Work required: Copy every entry as is. Leave images out.

Stored data entries:

■ ■ ■ ■

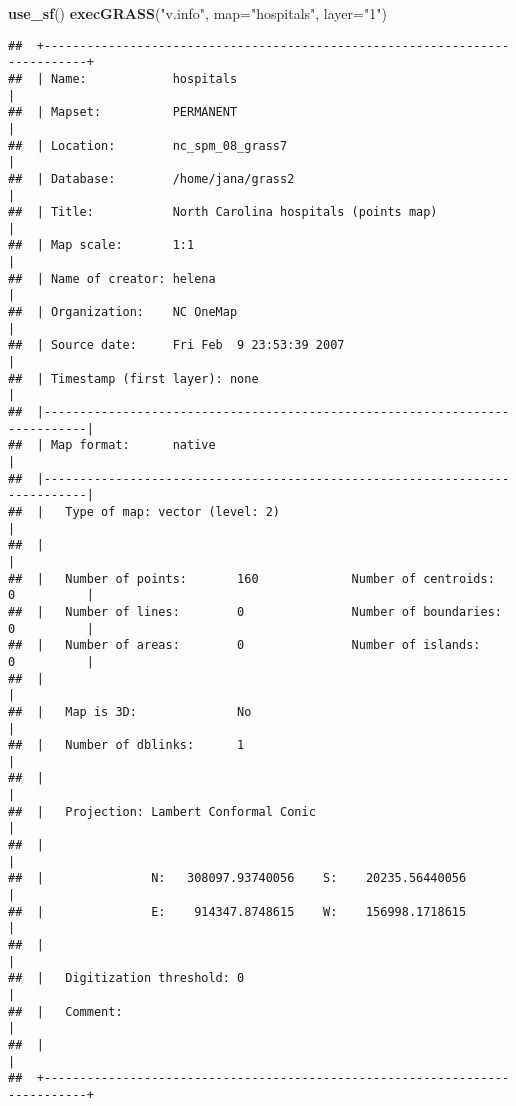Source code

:\documentclass[]{article}
\newenvironment{Shaded}{\begin{snugshade}}{\end{snugshade}}
\newcommand{\KeywordTok}[1]{\textcolor[rgb]{0.13,0.29,0.53}{\textbf{#1}}}
\newcommand{\DataTypeTok}[1]{\textcolor[rgb]{0.13,0.29,0.53}{#1}}
\newcommand{\StringTok}[1]{\textcolor[rgb]{0.31,0.60,0.02}{#1}}
\newcommand{\NormalTok}[1]{#1}
\begin{document}
\begin{Shaded}
\begin{Highlighting}[]
\KeywordTok{use_sf}\NormalTok{()}
\KeywordTok{execGRASS}\NormalTok{(}\StringTok{"v.info"}\NormalTok{, }\DataTypeTok{map=}\StringTok{"hospitals"}\NormalTok{, }\DataTypeTok{layer=}\StringTok{"1"}\NormalTok{)}
\end{Highlighting}
\end{Shaded}

\begin{verbatim}
##  +----------------------------------------------------------------------------+
##  | Name:            hospitals                                                 |
##  | Mapset:          PERMANENT                                                 |
##  | Location:        nc_spm_08_grass7                                          |
##  | Database:        /home/jana/grass2                                         |
##  | Title:           North Carolina hospitals (points map)                     |
##  | Map scale:       1:1                                                       |
##  | Name of creator: helena                                                    |
##  | Organization:    NC OneMap                                                 |
##  | Source date:     Fri Feb  9 23:53:39 2007                                  |
##  | Timestamp (first layer): none                                              |
##  |----------------------------------------------------------------------------|
##  | Map format:      native                                                    |
##  |----------------------------------------------------------------------------|
##  |   Type of map: vector (level: 2)                                           |
##  |                                                                            |
##  |   Number of points:       160             Number of centroids:  0          |
##  |   Number of lines:        0               Number of boundaries: 0          |
##  |   Number of areas:        0               Number of islands:    0          |
##  |                                                                            |
##  |   Map is 3D:              No                                               |
##  |   Number of dblinks:      1                                                |
##  |                                                                            |
##  |   Projection: Lambert Conformal Conic                                      |
##  |                                                                            |
##  |               N:   308097.93740056    S:    20235.56440056                 |
##  |               E:    914347.8748615    W:    156998.1718615                 |
##  |                                                                            |
##  |   Digitization threshold: 0                                                |
##  |   Comment:                                                                 |
##  |                                                                            |
##  +----------------------------------------------------------------------------+
\end{verbatim}
\end{document}
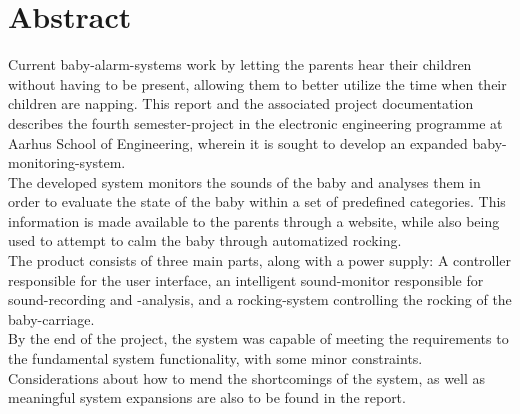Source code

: \chapter{Abstract}

Current baby-alarm-systems work by letting the parents hear their children without having to be present, allowing them to better utilize the time when their children are napping.
This report and the associated project documentation describes the fourth semester-project in the electronic engineering programme at Aarhus School of Engineering, wherein it is sought to develop an expanded baby-monitoring-system.\\
The developed system monitors the sounds of the baby and analyses them in order to evaluate the state of the baby within a set of predefined categories. This information is made available to the parents through a website, while also being used to attempt to calm the baby through automatized rocking.\\
The product consists of three main parts, along with a power supply: A controller responsible for the user interface, an intelligent sound-monitor responsible for sound-recording and -analysis, and a rocking-system controlling the rocking of the baby-carriage.\\
By the end of the project, the system was capable of meeting the requirements to the fundamental system functionality, with some minor constraints. Considerations about how to mend the shortcomings of the system, as well as meaningful system expansions are also to be found in the report.\\

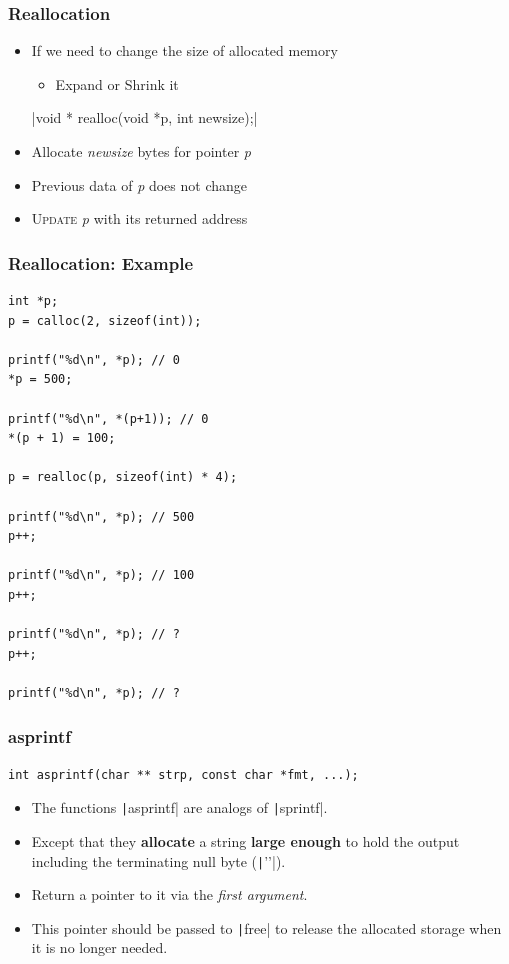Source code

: \documentclass{../c-lecture}
\begin{document}
\begin{frame}
  \frametitle{Reallocation}
  \begin{itemize}
    \item If we need to change the size of allocated memory
    \begin{itemize}
      \item Expand or Shrink it
    \end{itemize}
    |void * realloc(void *p, int newsize);|
    \item
      Allocate \textit{\color{YellowOrange} newsize} bytes for pointer
      \textit{\color{LimeGreen} p}

    \item Previous data of \textit{\color{LimeGreen} p} does not change
    \item
      \textsc{\color{RubineRed} Update} \textit{\color{LimeGreen} p} with
      its returned address
  \end{itemize}
\end{frame}

\begin{frame}[fragile]
  \frametitle{Reallocation: Example}
  \scriptsize
  \begin{verbatim}
int *p;
p = calloc(2, sizeof(int));

printf("%d\n", *p); // 0
*p = 500;

printf("%d\n", *(p+1)); // 0
*(p + 1) = 100;

p = realloc(p, sizeof(int) * 4);

printf("%d\n", *p); // 500
p++;

printf("%d\n", *p); // 100
p++;

printf("%d\n", *p); // ?
p++;

printf("%d\n", *p); // ?
  \end{verbatim}
\end{frame}

\begin{frame}[fragile]
  \frametitle{asprintf}
  \begin{verbatim}
int asprintf(char ** strp, const char *fmt, ...);
  \end{verbatim}
  \begin{itemize}
    \item The functions \texttt|asprintf| are analogs of \texttt|sprintf|.
    \item Except that they \textbf{\color{YellowOrange} allocate} a string \textbf{\color{Yellow} large enough} to hold the output including the terminating null byte (\texttt|'\0'|).
    \item Return a pointer to it via the \textit{\color{LimeGreen} first argument}.
    \item This pointer should be passed to \texttt|free| to release the allocated storage when it is no longer needed.
  \end{itemize}
\end{frame}
\end{document}
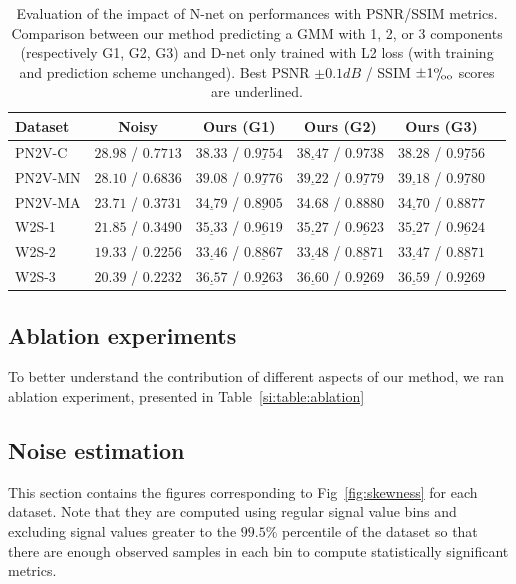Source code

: \documentclass{article}
\def\permille{\ensuremath{{}^\text{o}\mkern-5mu/\mkern-3mu_\text{oo}}}
\begin{document}
\begin{table}[ht]
\caption{Evaluation of the impact of N-net on performances with PSNR/SSIM metrics. Comparison between our method predicting a GMM with 1, 2, or 3 components (respectively G1, G2, G3) and D-net only trained with L2 loss (with training and prediction scheme unchanged).
Best PSNR $\pm0.1dB$ / SSIM $\pm1\permille$ scores are underlined.}
\label{si:table:results}
\begin{center}
\begin{sc}
\begin{tabular}{lccccc}
\toprule
Dataset & Noisy & Ours (G1) & Ours (G2) & Ours (G3) \\
\midrule
PN2V-C & $28.98$ / $0.7713$ & $38.33$ / $\underline{0.9754}$ & $\underline{38.47}$ / $0.9738$ & $38.28$ / $\underline{0.9756}$ \\
PN2V-MN & $28.10$ / $0.6836$ & $39.08$ / $\underline{0.9776}$ & $\underline{39.22}$ / $\underline{0.9779}$ & $\underline{39.18}$ / $\underline{0.9780}$ \\
PN2V-MA & $23.71$ / $0.3731$ & $\underline{34.79}$ / $\underline{0.8905}$ & $34.68$ / $0.8880$ & $\underline{34.70}$ / $0.8877$ \\
W2S-1 & $21.85$ / $0.3490$ & $\underline{35.33}$ / $\underline{0.9619}$ & $\underline{35.27}$ / $\underline{0.9623}$ & $\underline{35.27}$ / $\underline{0.9624}$ \\
W2S-2 & $19.33$ / $0.2256$ & $\underline{33.46}$ / $\underline{0.8867}$ & $\underline{33.48}$ / $\underline{0.8871}$ & $\underline{33.47}$ / $\underline{0.8871}$ \\
W2S-3 & $20.39$ / $0.2232$ & $\underline{36.57}$ / $\underline{0.9263}$ & $\underline{36.60}$ / $\underline{0.9269}$ & $\underline{36.59}$ / $\underline{0.9269}$ \\
\bottomrule
\end{tabular}
\end{sc}
\end{center}
\end{table}
\FloatBarrier

\subsection{Ablation experiments}
To better understand the contribution of different aspects of our method, we ran ablation experiment, presented in Table~\ref{si:table:ablation}

\FloatBarrier
\subsection{Noise estimation}
\label{si:skewness}
This section contains the figures corresponding to Fig~\ref{fig:skewness} for each dataset.
Note that they are computed using regular signal value bins and excluding signal values greater to the $99.5\%$ percentile of the dataset so that there are enough observed samples in each bin to compute statistically significant metrics.
\end{document}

■ ■ ■ ■

Written solution:
Source code

:\documentclass[]{article}
\newenvironment{Shaded}{\begin{snugshade}}{\end{snugshade}}
\newcommand{\KeywordTok}[1]{\textcolor[rgb]{0.13,0.29,0.53}{\textbf{#1}}}
\newcommand{\DataTypeTok}[1]{\textcolor[rgb]{0.13,0.29,0.53}{#1}}
\newcommand{\StringTok}[1]{\textcolor[rgb]{0.31,0.60,0.02}{#1}}
\newcommand{\NormalTok}[1]{#1}
\begin{document}
\begin{Shaded}
\begin{Highlighting}[]
\KeywordTok{use_sf}\NormalTok{()}
\KeywordTok{execGRASS}\NormalTok{(}\StringTok{"v.info"}\NormalTok{, }\DataTypeTok{map=}\StringTok{"hospitals"}\NormalTok{, }\DataTypeTok{layer=}\StringTok{"1"}\NormalTok{)}
\end{Highlighting}
\end{Shaded}

\begin{verbatim}
##  +----------------------------------------------------------------------------+
##  | Name:            hospitals                                                 |
##  | Mapset:          PERMANENT                                                 |
##  | Location:        nc_spm_08_grass7                                          |
##  | Database:        /home/jana/grass2                                         |
##  | Title:           North Carolina hospitals (points map)                     |
##  | Map scale:       1:1                                                       |
##  | Name of creator: helena                                                    |
##  | Organization:    NC OneMap                                                 |
##  | Source date:     Fri Feb  9 23:53:39 2007                                  |
##  | Timestamp (first layer): none                                              |
##  |----------------------------------------------------------------------------|
##  | Map format:      native                                                    |
##  |----------------------------------------------------------------------------|
##  |   Type of map: vector (level: 2)                                           |
##  |                                                                            |
##  |   Number of points:       160             Number of centroids:  0          |
##  |   Number of lines:        0               Number of boundaries: 0          |
##  |   Number of areas:        0               Number of islands:    0          |
##  |                                                                            |
##  |   Map is 3D:              No                                               |
##  |   Number of dblinks:      1                                                |
##  |                                                                            |
##  |   Projection: Lambert Conformal Conic                                      |
##  |                                                                            |
##  |               N:   308097.93740056    S:    20235.56440056                 |
##  |               E:    914347.8748615    W:    156998.1718615                 |
##  |                                                                            |
##  |   Digitization threshold: 0                                                |
##  |   Comment:                                                                 |
##  |                                                                            |
##  +----------------------------------------------------------------------------+
\end{verbatim}
\end{document}
Source code

: \chapter{Abstract}

Current baby-alarm-systems work by letting the parents hear their children without having to be present, allowing them to better utilize the time when their children are napping.
This report and the associated project documentation describes the fourth semester-project in the electronic engineering programme at Aarhus School of Engineering, wherein it is sought to develop an expanded baby-monitoring-system.\\
The developed system monitors the sounds of the baby and analyses them in order to evaluate the state of the baby within a set of predefined categories. This information is made available to the parents through a website, while also being used to attempt to calm the baby through automatized rocking.\\
The product consists of three main parts, along with a power supply: A controller responsible for the user interface, an intelligent sound-monitor responsible for sound-recording and -analysis, and a rocking-system controlling the rocking of the baby-carriage.\\
By the end of the project, the system was capable of meeting the requirements to the fundamental system functionality, with some minor constraints. Considerations about how to mend the shortcomings of the system, as well as meaningful system expansions are also to be found in the report.\\

Source code

: \documentclass{../c-lecture}
\begin{document}
\begin{frame}
  \frametitle{Reallocation}
  \begin{itemize}
    \item If we need to change the size of allocated memory
    \begin{itemize}
      \item Expand or Shrink it
    \end{itemize}
    |void * realloc(void *p, int newsize);|
    \item
      Allocate \textit{\color{YellowOrange} newsize} bytes for pointer
      \textit{\color{LimeGreen} p}

    \item Previous data of \textit{\color{LimeGreen} p} does not change
    \item
      \textsc{\color{RubineRed} Update} \textit{\color{LimeGreen} p} with
      its returned address
  \end{itemize}
\end{frame}

\begin{frame}[fragile]
  \frametitle{Reallocation: Example}
  \scriptsize
  \begin{verbatim}
int *p;
p = calloc(2, sizeof(int));

printf("%d\n", *p); // 0
*p = 500;

printf("%d\n", *(p+1)); // 0
*(p + 1) = 100;

p = realloc(p, sizeof(int) * 4);

printf("%d\n", *p); // 500
p++;

printf("%d\n", *p); // 100
p++;

printf("%d\n", *p); // ?
p++;

printf("%d\n", *p); // ?
  \end{verbatim}
\end{frame}

\begin{frame}[fragile]
  \frametitle{asprintf}
  \begin{verbatim}
int asprintf(char ** strp, const char *fmt, ...);
  \end{verbatim}
  \begin{itemize}
    \item The functions \texttt|asprintf| are analogs of \texttt|sprintf|.
    \item Except that they \textbf{\color{YellowOrange} allocate} a string \textbf{\color{Yellow} large enough} to hold the output including the terminating null byte (\texttt|'\0'|).
    \item Return a pointer to it via the \textit{\color{LimeGreen} first argument}.
    \item This pointer should be passed to \texttt|free| to release the allocated storage when it is no longer needed.
  \end{itemize}
\end{frame}
\end{document}
Source code

: \documentclass{article}
\def\permille{\ensuremath{{}^\text{o}\mkern-5mu/\mkern-3mu_\text{oo}}}
\begin{document}
\begin{table}[ht]
\caption{Evaluation of the impact of N-net on performances with PSNR/SSIM metrics. Comparison between our method predicting a GMM with 1, 2, or 3 components (respectively G1, G2, G3) and D-net only trained with L2 loss (with training and prediction scheme unchanged).
Best PSNR $\pm0.1dB$ / SSIM $\pm1\permille$ scores are underlined.}
\label{si:table:results}
\begin{center}
\begin{sc}
\begin{tabular}{lccccc}
\toprule
Dataset & Noisy & Ours (G1) & Ours (G2) & Ours (G3) \\
\midrule
PN2V-C & $28.98$ / $0.7713$ & $38.33$ / $\underline{0.9754}$ & $\underline{38.47}$ / $0.9738$ & $38.28$ / $\underline{0.9756}$ \\
PN2V-MN & $28.10$ / $0.6836$ & $39.08$ / $\underline{0.9776}$ & $\underline{39.22}$ / $\underline{0.9779}$ & $\underline{39.18}$ / $\underline{0.9780}$ \\
PN2V-MA & $23.71$ / $0.3731$ & $\underline{34.79}$ / $\underline{0.8905}$ & $34.68$ / $0.8880$ & $\underline{34.70}$ / $0.8877$ \\
W2S-1 & $21.85$ / $0.3490$ & $\underline{35.33}$ / $\underline{0.9619}$ & $\underline{35.27}$ / $\underline{0.9623}$ & $\underline{35.27}$ / $\underline{0.9624}$ \\
W2S-2 & $19.33$ / $0.2256$ & $\underline{33.46}$ / $\underline{0.8867}$ & $\underline{33.48}$ / $\underline{0.8871}$ & $\underline{33.47}$ / $\underline{0.8871}$ \\
W2S-3 & $20.39$ / $0.2232$ & $\underline{36.57}$ / $\underline{0.9263}$ & $\underline{36.60}$ / $\underline{0.9269}$ & $\underline{36.59}$ / $\underline{0.9269}$ \\
\bottomrule
\end{tabular}
\end{sc}
\end{center}
\end{table}
\FloatBarrier

\subsection{Ablation experiments}
To better understand the contribution of different aspects of our method, we ran ablation experiment, presented in Table~\ref{si:table:ablation}

\FloatBarrier
\subsection{Noise estimation}
\label{si:skewness}
This section contains the figures corresponding to Fig~\ref{fig:skewness} for each dataset.
Note that they are computed using regular signal value bins and excluding signal values greater to the $99.5\%$ percentile of the dataset so that there are enough observed samples in each bin to compute statistically significant metrics.
\end{document}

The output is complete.